Oh! bloom and sing and smile
Child, bird and flower and make
The sad old world forget awhile,
Its sorrow for your sake.
Celia Thaxter
APRIL TWENTY-THIRD
If the golden-crested wren
Were a nightingale, why, then
Something seen and heard of men
Might be half as sweet as when
Laughs a child of seven.
Swinburne
APRIL TWENTY-FOURTH
O little ones whom I have found
Among earth's green paths playing,
Though listening far behind, around,
There comes to me no sweeter sound
Than words I hear you saying.
Lucy Larcom
APRIL TWENTY-FIFTH
A child sees what we are, behind what we wish
to be.
Amiel
APRIL TWENTY-SIXTH
Dear Child! how radiant on thy Mother's knee,
With merry-making eyes and jocund smiles,
Thou gazest at the painted tiles.
Longfellow
APRIL TWENTY-SEVENTH
Our birth is but a sleep and a forgetting:
The soul that rises with us, our life's star,
Hath had elsewhere its setting,
And cometh from afar;
Not in entire forgetfulness
And not in utter nakedness,
But trailing clouds of glory do we come
From God, who is our home.
Wordsworth
APRIL TWENTY-EIGHTH
Happy hearts and happy faces,
Happy play in grassy places,
That was how, in ancient ages,
Children grew to kings and sages.
Robert Louis Stevenson
APRIL TWENTY-NINTH
That wide-gazing calm which makes us older human
beings, with our inward turmoil, feel a certain
awe in the presence of a little child, such as we feel
before some quiet majesty or beauty in the earth or sky.
George Eliot
APRIL THIRTIETH
Her, by her smile, how soon the stranger knows,
How soon by his the glad discovery shows,
As to her lips she lifts the lovely boy,
What answering looks of sympathy and joy!
He walks, he speaks. In many a broken word
His wants, his wishes and his griefs are heard.

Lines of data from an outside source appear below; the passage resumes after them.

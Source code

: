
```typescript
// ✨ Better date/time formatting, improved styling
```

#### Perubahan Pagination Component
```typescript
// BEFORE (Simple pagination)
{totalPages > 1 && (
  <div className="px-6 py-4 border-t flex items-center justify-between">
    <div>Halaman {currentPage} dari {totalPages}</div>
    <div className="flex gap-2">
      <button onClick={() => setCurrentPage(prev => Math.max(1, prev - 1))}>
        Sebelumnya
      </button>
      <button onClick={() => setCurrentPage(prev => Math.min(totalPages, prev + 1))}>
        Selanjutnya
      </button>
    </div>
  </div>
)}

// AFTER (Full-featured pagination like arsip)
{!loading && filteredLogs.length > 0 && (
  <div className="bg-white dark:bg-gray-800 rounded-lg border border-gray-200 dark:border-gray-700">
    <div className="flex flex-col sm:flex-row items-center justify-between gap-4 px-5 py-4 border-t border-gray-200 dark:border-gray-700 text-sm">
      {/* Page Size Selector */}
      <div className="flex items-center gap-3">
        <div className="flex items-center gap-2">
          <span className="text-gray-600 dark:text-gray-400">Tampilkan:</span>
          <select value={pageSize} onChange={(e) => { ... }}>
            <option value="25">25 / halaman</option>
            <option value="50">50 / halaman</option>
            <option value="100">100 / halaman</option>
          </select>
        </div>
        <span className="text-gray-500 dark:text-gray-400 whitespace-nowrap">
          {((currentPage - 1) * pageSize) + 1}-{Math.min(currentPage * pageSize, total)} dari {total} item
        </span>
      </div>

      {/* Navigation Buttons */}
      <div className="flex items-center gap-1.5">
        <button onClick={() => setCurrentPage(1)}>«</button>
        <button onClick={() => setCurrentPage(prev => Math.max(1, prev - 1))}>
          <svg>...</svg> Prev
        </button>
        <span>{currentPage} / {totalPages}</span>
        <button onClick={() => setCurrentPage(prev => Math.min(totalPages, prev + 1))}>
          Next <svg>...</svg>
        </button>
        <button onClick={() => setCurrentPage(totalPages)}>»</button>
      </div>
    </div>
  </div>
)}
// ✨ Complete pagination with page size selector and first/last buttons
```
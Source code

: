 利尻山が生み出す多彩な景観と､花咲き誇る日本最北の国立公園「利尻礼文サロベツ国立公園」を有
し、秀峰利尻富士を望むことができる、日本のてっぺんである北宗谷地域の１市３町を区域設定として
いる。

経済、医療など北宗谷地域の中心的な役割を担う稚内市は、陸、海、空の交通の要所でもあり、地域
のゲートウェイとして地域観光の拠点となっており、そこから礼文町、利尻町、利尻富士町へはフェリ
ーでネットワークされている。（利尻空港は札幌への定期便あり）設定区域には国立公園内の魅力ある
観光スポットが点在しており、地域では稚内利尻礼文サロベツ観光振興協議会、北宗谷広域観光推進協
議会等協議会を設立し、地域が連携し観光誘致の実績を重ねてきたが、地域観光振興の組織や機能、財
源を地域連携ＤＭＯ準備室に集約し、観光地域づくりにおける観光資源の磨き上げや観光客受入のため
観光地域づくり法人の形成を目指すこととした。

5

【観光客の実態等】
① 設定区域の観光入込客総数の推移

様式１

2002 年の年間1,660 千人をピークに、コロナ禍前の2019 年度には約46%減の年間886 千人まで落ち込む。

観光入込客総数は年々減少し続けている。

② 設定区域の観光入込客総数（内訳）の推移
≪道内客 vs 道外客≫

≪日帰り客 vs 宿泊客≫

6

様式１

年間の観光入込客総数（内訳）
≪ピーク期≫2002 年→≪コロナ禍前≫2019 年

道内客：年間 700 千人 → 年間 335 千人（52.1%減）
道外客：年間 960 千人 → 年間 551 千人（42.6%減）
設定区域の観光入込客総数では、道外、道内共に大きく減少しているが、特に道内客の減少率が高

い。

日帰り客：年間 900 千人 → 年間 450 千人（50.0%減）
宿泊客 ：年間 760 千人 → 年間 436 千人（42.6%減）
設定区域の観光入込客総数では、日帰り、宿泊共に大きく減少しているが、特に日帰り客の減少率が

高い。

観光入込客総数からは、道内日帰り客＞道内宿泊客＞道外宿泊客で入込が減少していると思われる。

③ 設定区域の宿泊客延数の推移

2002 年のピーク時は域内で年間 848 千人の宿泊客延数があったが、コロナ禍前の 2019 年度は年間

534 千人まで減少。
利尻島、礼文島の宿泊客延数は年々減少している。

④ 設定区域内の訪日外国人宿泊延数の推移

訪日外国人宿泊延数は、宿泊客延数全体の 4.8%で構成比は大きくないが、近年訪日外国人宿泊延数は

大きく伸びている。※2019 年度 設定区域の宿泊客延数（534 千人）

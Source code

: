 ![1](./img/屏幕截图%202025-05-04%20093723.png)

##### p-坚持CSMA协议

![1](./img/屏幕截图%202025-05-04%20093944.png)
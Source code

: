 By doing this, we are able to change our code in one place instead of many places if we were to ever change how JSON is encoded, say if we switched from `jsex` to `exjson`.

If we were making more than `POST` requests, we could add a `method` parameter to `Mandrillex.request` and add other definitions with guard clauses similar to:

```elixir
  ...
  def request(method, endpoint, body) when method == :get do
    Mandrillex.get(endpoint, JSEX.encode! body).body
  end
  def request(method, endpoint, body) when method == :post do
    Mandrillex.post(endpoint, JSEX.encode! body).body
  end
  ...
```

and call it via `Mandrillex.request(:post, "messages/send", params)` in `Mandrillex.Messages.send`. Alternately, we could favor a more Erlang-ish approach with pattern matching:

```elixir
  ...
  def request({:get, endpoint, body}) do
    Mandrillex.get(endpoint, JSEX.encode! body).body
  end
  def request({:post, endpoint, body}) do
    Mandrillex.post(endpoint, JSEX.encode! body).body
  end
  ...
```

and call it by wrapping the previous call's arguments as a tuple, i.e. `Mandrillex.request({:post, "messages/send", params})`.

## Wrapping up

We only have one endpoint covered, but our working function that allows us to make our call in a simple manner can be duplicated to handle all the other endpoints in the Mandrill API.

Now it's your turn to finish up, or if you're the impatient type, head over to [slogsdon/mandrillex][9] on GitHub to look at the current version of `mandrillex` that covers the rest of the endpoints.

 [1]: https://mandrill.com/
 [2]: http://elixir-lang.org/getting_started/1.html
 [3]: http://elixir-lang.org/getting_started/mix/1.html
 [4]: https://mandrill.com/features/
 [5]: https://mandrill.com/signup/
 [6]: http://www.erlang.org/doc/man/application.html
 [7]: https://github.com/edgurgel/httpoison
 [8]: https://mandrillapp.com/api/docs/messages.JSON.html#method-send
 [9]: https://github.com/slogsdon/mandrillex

And ever, ever to her lap he flies,
When rosy sleep comes on with sweet surprise.
Samuel Rogers
MAY
MAY FIRST
The child whose face illumes our way,
Whose voice lifts up the heart that hears,
Whose hand is as the hand of May.
Swinburne
MAY SECOND
Baby's skies are mother's eyes,
Mother's eyes and smiles together
Make the Baby's pleasant weather.
Selected
MAY THIRD
Oh, when I was a tiny boy
My days and nights were full of joy
Hood
MAY FOURTH
Sweet babe, in thy face
Soft desires I can trace,
Secret joys and secret smiles,
Little pretty infant wiles.
William Blake
MAY FIFTH
For Childhood, is a tender thing, easily wrought
into any shape.
Plutarch
MAY SIXTH
The gilded evenings calm and late
When weary children homeward run.
William Allingham
MAY SEVENTH
Make your children happy in their youth; let
distinction come to them, if it will, after well-spent
years but let them now break and eat the bread of
Heaven with gladness and singleness of heart and
send portions to them for whom nothing is prepared;
and so Heaven send you its grace before meat
and after it.
Ruskin
MAY EIGHTH
The babe by its mother
Lies bathed in joy,
Glide its hours uncounted,
The sun is its toy;
Shines the peace of all its being,
Without cloud, in its eyes,
And the sun of the world
In soft miniature lies.
Emerson
MAY NINTH
In those days life was a simple matter to the
children; their days and their legs lengthened together.
Anne Thackeray Ritchie
MAY TENTH
Timely blossom, infant fair,
Fondling of a happy pair,
Every morn and every night
Their solicitous delight,
Sleeping, waking, still at ease,
Pleasing without skill to please.
Ambrose Phillips
MAY ELEVENTH
Then the face of a mother looks back, through the mist
Of the tears that are welling; and, lucent with light,
I see the dear smile of the lips I have kissed
As she knelt by my cradle at morning and night;
And my arms are outheld with a yearning too wild
For any but God in His love to inspire,
As she pleads at the foot of His throne for her child—
As I sit in the silence and gaze in the fire.